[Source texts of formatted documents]
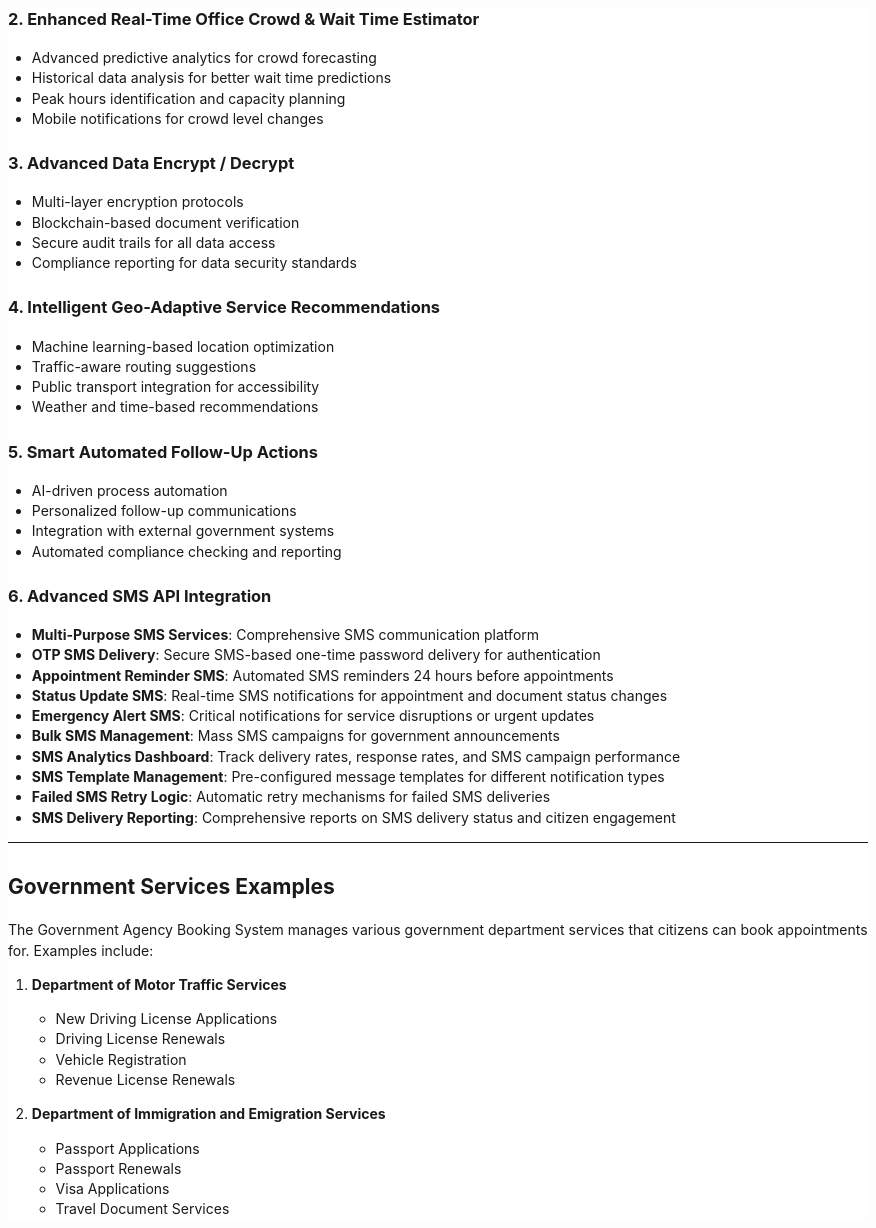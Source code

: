 ### 2. **Enhanced Real-Time Office Crowd & Wait Time Estimator**
- Advanced predictive analytics for crowd forecasting
- Historical data analysis for better wait time predictions
- Peak hours identification and capacity planning
- Mobile notifications for crowd level changes

### 3. **Advanced Data Encrypt / Decrypt**
- Multi-layer encryption protocols
- Blockchain-based document verification
- Secure audit trails for all data access
- Compliance reporting for data security standards

### 4. **Intelligent Geo-Adaptive Service Recommendations**
- Machine learning-based location optimization
- Traffic-aware routing suggestions
- Public transport integration for accessibility
- Weather and time-based recommendations

### 5. **Smart Automated Follow-Up Actions**
- AI-driven process automation
- Personalized follow-up communications
- Integration with external government systems
- Automated compliance checking and reporting

### 6. **Advanced SMS API Integration**
- **Multi-Purpose SMS Services**: Comprehensive SMS communication platform
- **OTP SMS Delivery**: Secure SMS-based one-time password delivery for authentication
- **Appointment Reminder SMS**: Automated SMS reminders 24 hours before appointments
- **Status Update SMS**: Real-time SMS notifications for appointment and document status changes
- **Emergency Alert SMS**: Critical notifications for service disruptions or urgent updates
- **Bulk SMS Management**: Mass SMS campaigns for government announcements
- **SMS Analytics Dashboard**: Track delivery rates, response rates, and SMS campaign performance
- **SMS Template Management**: Pre-configured message templates for different notification types
- **Failed SMS Retry Logic**: Automatic retry mechanisms for failed SMS deliveries
- **SMS Delivery Reporting**: Comprehensive reports on SMS delivery status and citizen engagement

---

## Government Services Examples
The Government Agency Booking System manages various government department services that citizens can book appointments for. Examples include:

1. **Department of Motor Traffic Services**
   - New Driving License Applications
   - Driving License Renewals
   - Vehicle Registration
   - Revenue License Renewals

2. **Department of Immigration and Emigration Services**
   - Passport Applications
   - Passport Renewals
   - Visa Applications
   - Travel Document Services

**What is required**:
Look through the entries above and quote exactly the lines from the line with "- **Status Update" to the line with "- **SMS Template", counting both of those lines.

**Task answer**:
- **Status Update SMS**: Real-time SMS notifications for appointment and document status changes
- **Emergency Alert SMS**: Critical notifications for service disruptions or urgent updates
- **Bulk SMS Management**: Mass SMS campaigns for government announcements
- **SMS Analytics Dashboard**: Track delivery rates, response rates, and SMS campaign performance
- **SMS Template Management**: Pre-configured message templates for different notification types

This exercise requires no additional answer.